*** Begin section ***

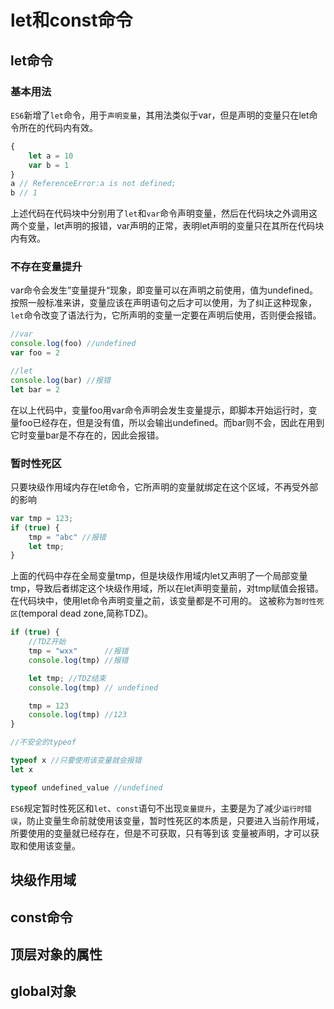 # let和const命令

## let命令

### 基本用法

`ES6`新增了`let`命令，用于`声明变量`，其用法类似于var，但是声明的变量只在let命令所在的代码内有效。

```javascript
{
    let a = 10
    var b = 1
}
a // ReferenceError:a is not defined;
b // 1
```

上述代码在代码块中分别用了`let`和`var`命令声明变量，然后在代码块之外调用这两个变量，let声明的报错，var声明的正常，表明let声明的变量只在其所在代码块内有效。

### 不存在变量提升

var命令会发生”变量提升“现象，即变量可以在声明之前使用，值为undefined。按照一般标准来讲，变量应该在声明语句之后才可以使用，为了纠正这种现象，`let`命令改变了语法行为，它所声明的变量一定要在声明后使用，否则便会报错。

```javascript
//var
console.log(foo) //undefined
var foo = 2

//let
console.log(bar) //报错
let bar = 2
```

在以上代码中，变量foo用var命令声明会发生变量提示，即脚本开始运行时，变量foo已经存在，但是没有值，所以会输出undefined。而bar则不会，因此在用到它时变量bar是不存在的，因此会报错。

### 暂时性死区

只要块级作用域内存在let命令，它所声明的变量就绑定在这个区域，不再受外部的影响

```javascript
var tmp = 123;
if (true) {
    tmp = "abc" //报错
    let tmp;
}
```

上面的代码中存在全局变量tmp，但是块级作用域内let又声明了一个局部变量tmp，导致后者绑定这个块级作用域，所以在let声明变量前，对tmp赋值会报错。在代码块中，使用let命令声明变量之前，该变量都是不可用的。
这被称为`暂时性死区`(temporal dead zone,简称TDZ)。

```javascript
if (true) {
    //TDZ开始
    tmp = "wxx"      //报错
    console.log(tmp) //报错

    let tmp; //TDZ结束
    console.log(tmp) // undefined

    tmp = 123
    console.log(tmp) //123
}

//不安全的typeof

typeof x //只要使用该变量就会报错
let x

typeof undefined_value //undefined

```

`ES6`规定暂时性死区和`let`、`const`语句不出现`变量提升`，主要是为了减少`运行时错误`，防止变量生命前就使用该变量，暂时性死区的本质是，只要进入当前作用域，所要使用的变量就已经存在，但是不可获取，只有等到该
变量被声明，才可以获取和使用该变量。

## 块级作用域

## const命令

## 顶层对象的属性

## global对象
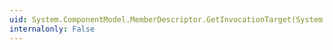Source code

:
 ```yaml
---
uid: System.ComponentModel.MemberDescriptor.GetInvocationTarget(System.Type,System.Object)
internalonly: False
---
```

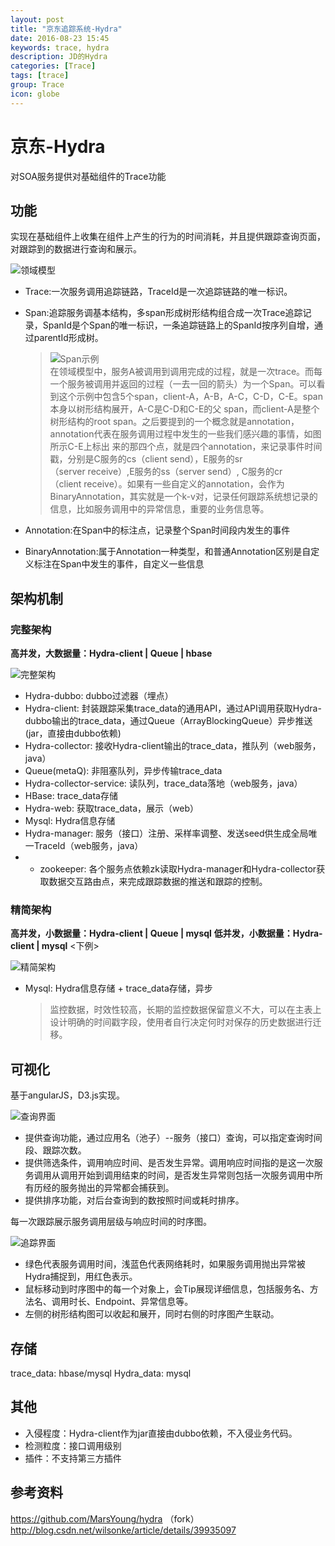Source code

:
 ```yaml
---
layout: post
title: "京东追踪系统-Hydra"
date: 2016-08-23 15:45
keywords: trace, hydra
description: JD的Hydra
categories: [Trace]
tags: [trace]
group: Trace
icon: globe
---
```


<!-- more -->

# 京东-Hydra

对SOA服务提供对基础组件的Trace功能

## 功能

实现在基础组件上收集在组件上产生的行为的时间消耗，并且提供跟踪查询页面，对跟踪到的数据进行查询和展示。

![领域模型](http://ww4.sinaimg.cn/mw690/a8484315jw1f73j8gfa9tj213l0oo78k.jpg)

* Trace:一次服务调用追踪链路，TraceId是一次追踪链路的唯一标识。
* Span:追踪服务调基本结构，多span形成树形结构组合成一次Trace追踪记录，SpanId是个Span的唯一标识，一条追踪链路上的SpanId按序列自增，通过parentId形成树。

	> 	![Span示例](http://ww2.sinaimg.cn/mw690/a8484315jw1f73o6myrmhj20i00dht9c.jpg)    
	> 	在领域模型中，服务A被调用到调用完成的过程，就是一次trace。而每一个服务被调用并返回的过程（一去一回的箭头）为一个Span。可以看到这个示例中包含5个span，client-A，A-B，A-C，C-D，C-E。span本身以树形结构展开，A-C是C-D和C-E的父 span，而client-A是整个树形结构的root span。之后要提到的一个概念就是annotation，annotation代表在服务调用过程中发生的一些我们感兴趣的事情，如图所示C-E上标出 来的那四个点，就是四个annotation，来记录事件时间戳，分别是C服务的cs（client send），E服务的sr（server receive）,E服务的ss（server send）, C服务的cr（client receive）。如果有一些自定义的annotation，会作为BinaryAnnotation，其实就是一个k-v对，记录任何跟踪系统想记录的信息，比如服务调用中的异常信息，重要的业务信息等。

* Annotation:在Span中的标注点，记录整个Span时间段内发生的事件
* BinaryAnnotation:属于Annotation一种类型，和普通Annotation区别是自定义标注在Span中发生的事件，自定义一些信息

## 架构机制

### 完整架构

**高并发，大数据量：Hydra-client | Queue | hbase**

![完整架构](http://ww3.sinaimg.cn/mw690/a8484315jw1f73j8hl3y5j212k0qvae9.jpg)

* Hydra-dubbo: dubbo过滤器（埋点）
* Hydra-client: 封装跟踪采集trace_data的通用API，通过API调用获取Hydra-dubbo输出的trace_data，通过Queue（ArrayBlockingQueue）异步推送(jar，直接由dubbo依赖)
* Hydra-collector: 接收Hydra-client输出的trace_data，推队列（web服务，java）
* Queue(metaQ): 非阻塞队列，异步传输trace_data
* Hydra-collector-service: 读队列，trace_data落地（web服务，java）
* HBase: trace_data存储
* Hydra-web: 获取trace_data，展示（web）
* Mysql: Hydra信息存储
* Hydra-manager: 服务（接口）注册、采样率调整、发送seed供生成全局唯一TraceId（web服务，java）
* + zookeeper: 各个服务点依赖zk读取Hydra-manager和Hydra-collector获取数据交互路由点，来完成跟踪数据的推送和跟踪的控制。

### 精简架构

**高并发，小数据量：Hydra-client | Queue | mysql**
**低并发，小数据量：Hydra-client | mysql** <下例>

![精简架构](http://ww3.sinaimg.cn/mw690/a8484315jw1f73j8hnb72j20yi0qvdi9.jpg)

* Mysql: Hydra信息存储 + trace_data存储，异步

	> 监控数据，时效性较高，长期的监控数据保留意义不大，可以在主表上设计明确的时间戳字段，使用者自行决定何时对保存的历史数据进行迁移。

## 可视化

基于angularJS，D3.js实现。

![查询界面](http://ww3.sinaimg.cn/mw690/a8484315jw1f73o6mzq2ij20rb0b90vz.jpg)

* 提供查询功能，通过应用名（池子）--服务（接口）查询，可以指定查询时间段、跟踪次数。
* 提供筛选条件，调用响应时间、是否发生异常。调用响应时间指的是这一次服务调用从调用开始到调用结束的时间，是否发生异常则包括一次服务调用中所有历经的服务抛出的异常都会捕获到。
* 提供排序功能，对后台查询到的数按照时间或耗时排序。

每一次跟踪展示服务调用层级与响应时间的时序图。

![追踪界面](http://ww2.sinaimg.cn/mw690/a8484315jw1f73o6mw3e2j20q006mabe.jpg)

* 绿色代表服务调用时间，浅蓝色代表网络耗时，如果服务调用抛出异常被Hydra捕捉到，用红色表示。
* 鼠标移动到时序图中的每一个对象上，会Tip展现详细信息，包括服务名、方法名、调用时长、Endpoint、异常信息等。
* 左侧的树形结构图可以收起和展开，同时右侧的时序图产生联动。

## 存储

trace_data: hbase/mysql
Hydra_data: mysql

## 其他

* 入侵程度：Hydra-client作为jar直接由dubbo依赖，不入侵业务代码。
* 检测粒度：接口调用级别
* 插件：不支持第三方插件

## 参考资料

https://github.com/MarsYoung/hydra （fork）    
http://blog.csdn.net/wilsonke/article/details/39935097



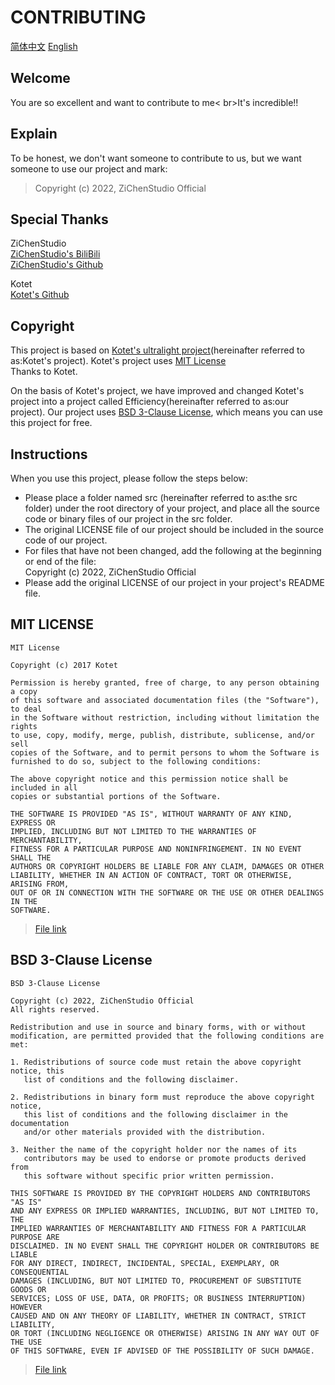 # CONTRIBUTING
[简体中文](../CONTRIBUTING.md) [English](CONTRIBUTING.en.md)
## Welcome
You are so excellent and want to contribute to me< br>It's incredible!!

## Explain
To be honest, we don't want someone to contribute to us, but we want someone to use our project and mark:
> Copyright (c) 2022, ZiChenStudio Official

## Special Thanks
ZiChenStudio<br>
[ZiChenStudio's BiliBili](https://space.bilibili.com/1740643474)<br>
[ZiChenStudio's Github](https://github.com/ZiChenStudio/)<br>

Kotet<br>
[Kotet's Github](https://github.com/kotet)<br>

## Copyright
This project is based on [Kotet's ultralight project](https://github.com/kotet/ultralight)(hereinafter referred to as:Kotet's project). Kotet's project uses [MIT License](#mit-license)<br>Thanks to Kotet.

On the basis of Kotet's project, we have improved and changed Kotet's project into a project called Efficiency(hereinafter referred to as:our project). Our project uses [BSD 3-Clause License](#bsd-3-clause-license), which means you can use this project for free.

## Instructions
When you use this project, please follow the steps below:
  - Please place a folder named src (hereinafter referred to as:the src folder) under the root directory of your project, and place all the source code or binary files of our project in the src folder.
  - The original LICENSE file of our project should be included in the source code of our project.
  - For files that have not been changed, add the following at the beginning or end of the file:<br>Copyright (c) 2022, ZiChenStudio Official
  - Please add the original LICENSE of our project in your project's README file.

## MIT LICENSE
```
MIT License

Copyright (c) 2017 Kotet

Permission is hereby granted, free of charge, to any person obtaining a copy
of this software and associated documentation files (the "Software"), to deal
in the Software without restriction, including without limitation the rights
to use, copy, modify, merge, publish, distribute, sublicense, and/or sell
copies of the Software, and to permit persons to whom the Software is
furnished to do so, subject to the following conditions:

The above copyright notice and this permission notice shall be included in all
copies or substantial portions of the Software.

THE SOFTWARE IS PROVIDED "AS IS", WITHOUT WARRANTY OF ANY KIND, EXPRESS OR
IMPLIED, INCLUDING BUT NOT LIMITED TO THE WARRANTIES OF MERCHANTABILITY,
FITNESS FOR A PARTICULAR PURPOSE AND NONINFRINGEMENT. IN NO EVENT SHALL THE
AUTHORS OR COPYRIGHT HOLDERS BE LIABLE FOR ANY CLAIM, DAMAGES OR OTHER
LIABILITY, WHETHER IN AN ACTION OF CONTRACT, TORT OR OTHERWISE, ARISING FROM,
OUT OF OR IN CONNECTION WITH THE SOFTWARE OR THE USE OR OTHER DEALINGS IN THE
SOFTWARE.
```
> [File link](/kotet/LICENSE)
## BSD 3-Clause License
```
BSD 3-Clause License

Copyright (c) 2022, ZiChenStudio Official
All rights reserved.

Redistribution and use in source and binary forms, with or without
modification, are permitted provided that the following conditions are met:

1. Redistributions of source code must retain the above copyright notice, this
   list of conditions and the following disclaimer.

2. Redistributions in binary form must reproduce the above copyright notice,
   this list of conditions and the following disclaimer in the documentation
   and/or other materials provided with the distribution.

3. Neither the name of the copyright holder nor the names of its
   contributors may be used to endorse or promote products derived from
   this software without specific prior written permission.

THIS SOFTWARE IS PROVIDED BY THE COPYRIGHT HOLDERS AND CONTRIBUTORS "AS IS"
AND ANY EXPRESS OR IMPLIED WARRANTIES, INCLUDING, BUT NOT LIMITED TO, THE
IMPLIED WARRANTIES OF MERCHANTABILITY AND FITNESS FOR A PARTICULAR PURPOSE ARE
DISCLAIMED. IN NO EVENT SHALL THE COPYRIGHT HOLDER OR CONTRIBUTORS BE LIABLE
FOR ANY DIRECT, INDIRECT, INCIDENTAL, SPECIAL, EXEMPLARY, OR CONSEQUENTIAL
DAMAGES (INCLUDING, BUT NOT LIMITED TO, PROCUREMENT OF SUBSTITUTE GOODS OR
SERVICES; LOSS OF USE, DATA, OR PROFITS; OR BUSINESS INTERRUPTION) HOWEVER
CAUSED AND ON ANY THEORY OF LIABILITY, WHETHER IN CONTRACT, STRICT LIABILITY,
OR TORT (INCLUDING NEGLIGENCE OR OTHERWISE) ARISING IN ANY WAY OUT OF THE USE
OF THIS SOFTWARE, EVEN IF ADVISED OF THE POSSIBILITY OF SUCH DAMAGE.

```
> [File link](/LICENSE)
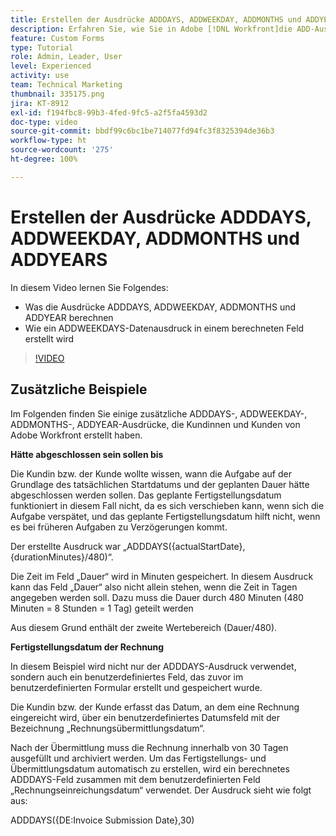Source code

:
 ```yaml
---
title: Erstellen der Ausdrücke ADDDAYS, ADDWEEKDAY, ADDMONTHS und ADDYEARS
description: Erfahren Sie, wie Sie in Adobe [!DNL Workfront]die ADD-Ausdrücke in einem berechneten Feld verwenden und erstellen können.
feature: Custom Forms
type: Tutorial
role: Admin, Leader, User
level: Experienced
activity: use
team: Technical Marketing
thumbnail: 335175.png
jira: KT-8912
exl-id: f194fbc8-99b3-4fed-9fc5-a2f5fa4593d2
doc-type: video
source-git-commit: bbdf99c6bc1be714077fd94fc3f8325394de36b3
workflow-type: ht
source-wordcount: '275'
ht-degree: 100%

---
```


# Erstellen der Ausdrücke ADDDAYS, ADDWEEKDAY, ADDMONTHS und ADDYEARS

In diesem Video lernen Sie Folgendes:

* Was die Ausdrücke ADDDAYS, ADDWEEKDAY, ADDMONTHS und ADDYEAR berechnen
* Wie ein ADDWEEKDAYS-Datenausdruck in einem berechneten Feld erstellt wird

>[!VIDEO](https://video.tv.adobe.com/v/335175/?quality=12&learn=on&enablevpops=1)

## Zusätzliche Beispiele

Im Folgenden finden Sie einige zusätzliche ADDDAYS-, ADDWEEKDAY-, ADDMONTHS-, ADDYEAR-Ausdrücke, die Kundinnen und Kunden von Adobe Workfront erstellt haben.

**Hätte abgeschlossen sein sollen bis**

Die Kundin bzw. der Kunde wollte wissen, wann die Aufgabe auf der Grundlage des tatsächlichen Startdatums und der geplanten Dauer hätte abgeschlossen werden sollen. Das geplante Fertigstellungsdatum funktioniert in diesem Fall nicht, da es sich verschieben kann, wenn sich die Aufgabe verspätet, und das geplante Fertigstellungsdatum hilft nicht, wenn es bei früheren Aufgaben zu Verzögerungen kommt.

Der erstellte Ausdruck war „ADDDAYS({actualStartDate},{durationMinutes}/480)“.

Die Zeit im Feld „Dauer“ wird in Minuten gespeichert. In diesem Ausdruck kann das Feld „Dauer“ also nicht allein stehen, wenn die Zeit in Tagen angegeben werden soll. Dazu muss die Dauer durch 480 Minuten (480 Minuten = 8 Stunden = 1 Tag) geteilt werden

Aus diesem Grund enthält der zweite Wertebereich (Dauer/480).


**Fertigstellungsdatum der Rechnung**

In diesem Beispiel wird nicht nur der ADDDAYS-Ausdruck verwendet, sondern auch ein benutzerdefiniertes Feld, das zuvor im benutzerdefinierten Formular erstellt und gespeichert wurde.

Die Kundin bzw. der Kunde erfasst das Datum, an dem eine Rechnung eingereicht wird, über ein benutzerdefiniertes Datumsfeld mit der Bezeichnung „Rechnungsübermittlungsdatum“.

Nach der Übermittlung muss die Rechnung innerhalb von 30 Tagen ausgefüllt und archiviert werden. Um das Fertigstellungs- und Übermittlungsdatum automatisch zu erstellen, wird ein berechnetes ADDDAYS-Feld zusammen mit dem benutzerdefinierten Feld „Rechnungseinreichungsdatum“ verwendet. Der Ausdruck sieht wie folgt aus:

ADDDAYS({DE:Invoice Submission Date},30)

*** End section ***

What you should do — Where a line in the entries holds "verwendet", copy that line.

Written solution —
In diesem Beispiel wird nicht nur der ADDDAYS-Ausdruck verwendet, sondern auch ein benutzerdefiniertes Feld, das zuvor im benutzerdefinierten Formular erstellt und gespeichert wurde.
Nach der Übermittlung muss die Rechnung innerhalb von 30 Tagen ausgefüllt und archiviert werden. Um das Fertigstellungs- und Übermittlungsdatum automatisch zu erstellen, wird ein berechnetes ADDDAYS-Feld zusammen mit dem benutzerdefinierten Feld „Rechnungseinreichungsdatum“ verwendet. Der Ausdruck sieht wie folgt aus:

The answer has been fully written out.